BEGIN

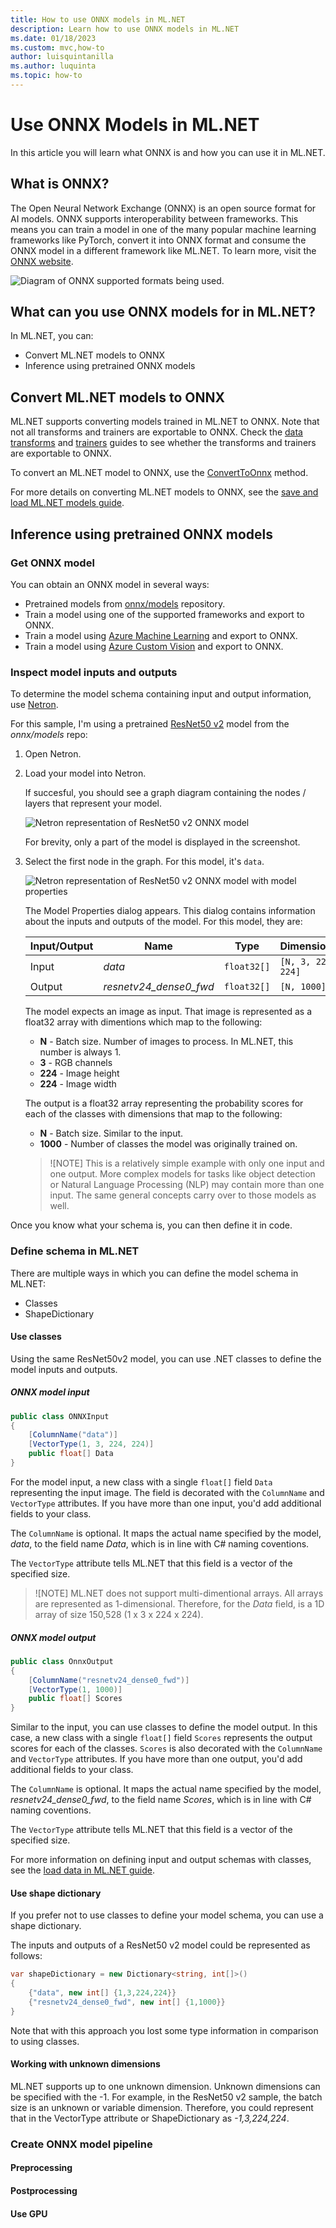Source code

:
 ```yaml
---
title: How to use ONNX models in ML.NET
description: Learn how to use ONNX models in ML.NET
ms.date: 01/18/2023
ms.custom: mvc,how-to
author: luisquintanilla
ms.author: luquinta
ms.topic: how-to
---
```


# Use ONNX Models in ML.NET

In this article you will learn what ONNX is and how you can use it in ML.NET. 

## What is ONNX?

The Open Neural Network Exchange (ONNX) is an open source format for AI models. ONNX supports interoperability between frameworks. This means you can train a model in one of the many popular machine learning frameworks like PyTorch, convert it into ONNX format and consume the ONNX model in a different framework like ML.NET. To learn more, visit the [ONNX website](https://onnx.ai/).

![Diagram of ONNX supported formats being used.](./media/use-onnx-models-mlnet/onnx-supported-formats.png)

## What can you use ONNX models for in ML.NET?

In ML.NET, you can:

- Convert ML.NET models to ONNX
- Inference using pretrained ONNX models

## Convert ML.NET models to ONNX

ML.NET supports converting models trained in ML.NET to ONNX. Note that not all transforms and trainers are exportable to ONNX. Check the [data transforms](../resources/transforms.md) and [trainers](../how-to-choose-an-ml-net-algorithm.md) guides to see whether the transforms and trainers are exportable to ONNX.

To convert an ML.NET model to ONNX, use the [ConvertToOnnx](xref:Microsoft.ML.OnnxExportExtensions.ConvertToOnnx*) method.

For more details on converting ML.NET models to ONNX, see the [save and load ML.NET models guide](./save-load-machine-learning-models-ml-net.md#save-an-onnx-model-locally).

## Inference using pretrained ONNX models

### Get ONNX model

You can obtain an ONNX model in several ways:

- Pretrained models from [onnx/models](https://github.com/onnx/models) repository.
- Train a model using one of the supported frameworks and export to ONNX.
- Train a model using [Azure Machine Learning](/azure/machine-learning/how-to-use-automl-onnx-model-dotnet) and export to ONNX. 
- Train a model using [Azure Custom Vision](/azure/cognitive-services/custom-vision-service/export-your-model) and export to ONNX.

### Inspect model inputs and outputs

To determine the model schema containing input and output information, use [Netron](https://github.com/lutzroeder/netron#install).  

For this sample, I'm using a pretrained [ResNet50 v2](https://github.com/onnx/models/blob/main/vision/classification/resnet/model/resnet50-v2-7.onnx) model from the *onnx/models* repo:

1. Open Netron.
1. Load your model into Netron. 

    If succesful, you should see a graph diagram containing the nodes / layers that represent your model. 

    ![Netron representation of ResNet50 v2 ONNX model](./media/use-onnx-models-mlnet/resnet50-v2-netron-onnx-model.png)

    For brevity, only a part of the model is displayed in the screenshot.

1. Select the first node in the graph. For this model, it's `data`. 

    ![Netron representation of ResNet50 v2 ONNX model with model properties](./media/use-onnx-models-mlnet/resnet50-v2-netron-onnx-model-schema.png)

    The Model Properties dialog appears. This dialog contains information about the inputs and outputs of the model. For this model, they are:

    | Input/Output | Name | Type | Dimensions |   
    | --- | --- | --- | --- | 
    | Input | *data* | `float32[]` | `[N, 3, 224, 224]` |
    | Output | *resnetv24_dense0_fwd* | `float32[]` | `[N, 1000]` | 

    The model expects an image as input.  That image is represented as a float32 array with dimentions which map to the following:

      - **N** - Batch size. Number of images to process. In ML.NET, this number is always 1. 
      - **3** - RGB channels
      - **224** - Image height
      - **224** - Image width

    The output is a float32 array representing the probability scores for each of the classes with dimensions that map to the following:

    - **N** - Batch size. Similar to the input.
    - **1000** - Number of classes the model was originally trained on.

    > ![NOTE]
    > This is a relatively simple example with only one input and one output. More complex models for tasks like object detection or Natural Language Processing (NLP) may contain more than one input. The same general concepts carry over to those models as well.

Once you know what your schema is, you can then define it in code. 

### Define schema in ML.NET

There are multiple ways in which you can define the model schema in ML.NET:

- Classes
- ShapeDictionary

#### Use classes

Using the same ResNet50v2 model, you can use .NET classes to define the model inputs and outputs.

##### ONNX model input

```csharp
public class ONNXInput
{
    [ColumnName("data")]
    [VectorType(1, 3, 224, 224)]
    public float[] Data
}
```

For the model input, a new class with a single `float[]` field `Data` representing the input image. The field is decorated with the `ColumnName` and `VectorType` attributes. If you have more than one input, you'd add additional fields to your class. 

The `ColumnName` is optional. It maps the actual name specified by the model, *data*, to the field name *Data*, which is in line with C# naming coventions.  

The `VectorType` attribute tells ML.NET that this field is a vector of the specified size. 

> ![NOTE]
> ML.NET does not support multi-dimentional arrays. All arrays are represented as 1-dimensional. Therefore, for the *Data* field, is a 1D array of size 150,528 (1 x 3 x 224 x 224).

##### ONNX model output

```csharp
public class OnnxOutput
{
    [ColumnName("resnetv24_dense0_fwd")]
    [VectorType(1, 1000)]
    public float[] Scores
}
```

Similar to the input, you can use classes to define the model output. In this case, a new class with a single `float[]` field `Scores` represents the output scores for each of the classes. `Scores` is also decorated with the `ColumnName` and `VectorType` attributes. If you have more than one output, you'd add additional fields to your class. 

The `ColumnName` is optional. It maps the actual name specified by the model, *resnetv24_dense0_fwd*, to the field name *Scores*, which is in line with C# naming coventions.

The `VectorType` attribute tells ML.NET that this field is a vector of the specified size. 

For more information on defining input and output schemas with classes, see the [load data in ML.NET guide](./load-data-ml-net.md#create-the-data-model).

#### Use shape dictionary

If you prefer not to use classes to define your model schema, you can use a shape dictionary. 

The inputs and outputs of a ResNet50 v2 model could be represented as follows: 

```csharp
var shapeDictionary = new Dictionary<string, int[]>()
{
    {"data", new int[] {1,3,224,224}}
    {"resnetv24_dense0_fwd", new int[] {1,1000}}    
}
```

Note that with this approach you lost some type information in comparison to using classes. 

#### Working with unknown dimensions

ML.NET supports up to one unknown dimension. Unknown dimensions can be specified with the -1. For example, in the ResNet50 v2 sample, the batch size is an unknown or variable dimension. Therefore, you could represent that in the VectorType attribute or ShapeDictionary as *-1,3,224,224*.

### Create ONNX model pipeline

#### Preprocessing

#### Postprocessing

#### Use GPU

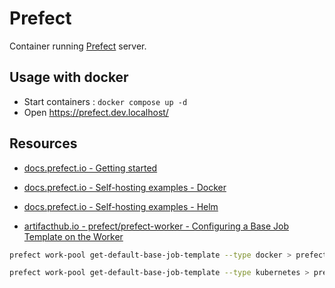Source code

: # Prefect

Container running [Prefect](https://hub.docker.com/r/prefecthq/prefect) server.

## Usage with docker

* Start containers : `docker compose up -d`
* Open https://prefect.dev.localhost/

## Resources

* [docs.prefect.io - Getting started](https://docs.prefect.io/v3/get-started)
* [docs.prefect.io - Self-hosting examples - Docker](https://docs.prefect.io/v3/manage/server/examples/docker)
* [docs.prefect.io - Self-hosting examples - Helm](https://docs.prefect.io/v3/manage/server/examples/helm)

* [artifacthub.io - prefect/prefect-worker - Configuring a Base Job Template on the Worker](https://artifacthub.io/packages/helm/prefect/prefect-worker#configuring-a-base-job-template-on-the-worker)

```bash
prefect work-pool get-default-base-job-template --type docker > prefect/img/prefect-worker/base-job-template.json

prefect work-pool get-default-base-job-template --type kubernetes > prefect/helm/prefect-worker/base-job-template.json
```

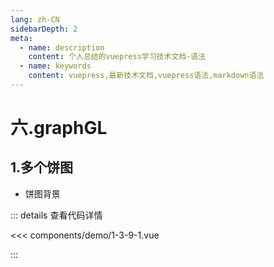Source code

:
 ```yaml
---
lang: zh-CN
sidebarDepth: 2
meta:
  - name: description
    content: 个人总结的vuepress学习技术文档-语法
  - name: keywords
    content: vuepress,最新技术文档,vuepress语法,markdown语法
---
```


# 六.graphGL

## 1.多个饼图

- 饼图背景

  <Container url="/resume/?type=echarts&name=1-3-9-1.vue" />

::: details 查看代码详情

<<< components/demo/1-3-9-1.vue

:::
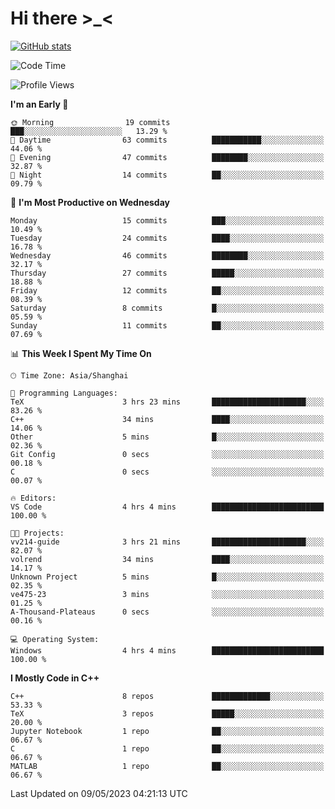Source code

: # Hi there \>_<

[![GitHub stats](https://github-readme-stats.vercel.app/api?username=ARessegetesStery&show_icons=true&theme=transparent)](https://github.com/anuraghazra/github-readme-stats)

<!--START_SECTION:waka-->
![Code Time](http://img.shields.io/badge/Code%20Time-65%20hrs%2056%20mins-blue)

![Profile Views](http://img.shields.io/badge/Profile%20Views-5-blue)

**I'm an Early 🐤** 

```text
🌞 Morning                19 commits          ███░░░░░░░░░░░░░░░░░░░░░░   13.29 % 
🌆 Daytime                63 commits          ███████████░░░░░░░░░░░░░░   44.06 % 
🌃 Evening                47 commits          ████████░░░░░░░░░░░░░░░░░   32.87 % 
🌙 Night                  14 commits          ██░░░░░░░░░░░░░░░░░░░░░░░   09.79 % 
```
📅 **I'm Most Productive on Wednesday** 

```text
Monday                   15 commits          ███░░░░░░░░░░░░░░░░░░░░░░   10.49 % 
Tuesday                  24 commits          ████░░░░░░░░░░░░░░░░░░░░░   16.78 % 
Wednesday                46 commits          ████████░░░░░░░░░░░░░░░░░   32.17 % 
Thursday                 27 commits          █████░░░░░░░░░░░░░░░░░░░░   18.88 % 
Friday                   12 commits          ██░░░░░░░░░░░░░░░░░░░░░░░   08.39 % 
Saturday                 8 commits           █░░░░░░░░░░░░░░░░░░░░░░░░   05.59 % 
Sunday                   11 commits          ██░░░░░░░░░░░░░░░░░░░░░░░   07.69 % 
```


📊 **This Week I Spent My Time On** 

```text
🕑︎ Time Zone: Asia/Shanghai

💬 Programming Languages: 
TeX                      3 hrs 23 mins       █████████████████████░░░░   83.26 % 
C++                      34 mins             ████░░░░░░░░░░░░░░░░░░░░░   14.06 % 
Other                    5 mins              █░░░░░░░░░░░░░░░░░░░░░░░░   02.36 % 
Git Config               0 secs              ░░░░░░░░░░░░░░░░░░░░░░░░░   00.18 % 
C                        0 secs              ░░░░░░░░░░░░░░░░░░░░░░░░░   00.07 % 

🔥 Editors: 
VS Code                  4 hrs 4 mins        █████████████████████████   100.00 % 

🐱‍💻 Projects: 
vv214-guide              3 hrs 21 mins       █████████████████████░░░░   82.07 % 
volrend                  34 mins             ████░░░░░░░░░░░░░░░░░░░░░   14.17 % 
Unknown Project          5 mins              █░░░░░░░░░░░░░░░░░░░░░░░░   02.35 % 
ve475-23                 3 mins              ░░░░░░░░░░░░░░░░░░░░░░░░░   01.25 % 
A-Thousand-Plateaus      0 secs              ░░░░░░░░░░░░░░░░░░░░░░░░░   00.16 % 

💻 Operating System: 
Windows                  4 hrs 4 mins        █████████████████████████   100.00 % 
```

**I Mostly Code in C++** 

```text
C++                      8 repos             █████████████░░░░░░░░░░░░   53.33 % 
TeX                      3 repos             █████░░░░░░░░░░░░░░░░░░░░   20.00 % 
Jupyter Notebook         1 repo              ██░░░░░░░░░░░░░░░░░░░░░░░   06.67 % 
C                        1 repo              ██░░░░░░░░░░░░░░░░░░░░░░░   06.67 % 
MATLAB                   1 repo              ██░░░░░░░░░░░░░░░░░░░░░░░   06.67 % 
```




 Last Updated on 09/05/2023 04:21:13 UTC
<!--END_SECTION:waka-->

END

### Task to carry out
Out of the records above, pull each line containing the word "Open".

### Exercise response
The Open Neural Network Exchange (ONNX) is an open source format for AI models. ONNX supports interoperability between frameworks. This means you can train a model in one of the many popular machine learning frameworks like PyTorch, convert it into ONNX format and consume the ONNX model in a different framework like ML.NET. To learn more, visit the [ONNX website](https://onnx.ai/).
1. Open Netron.
* Open https://prefect.dev.localhost/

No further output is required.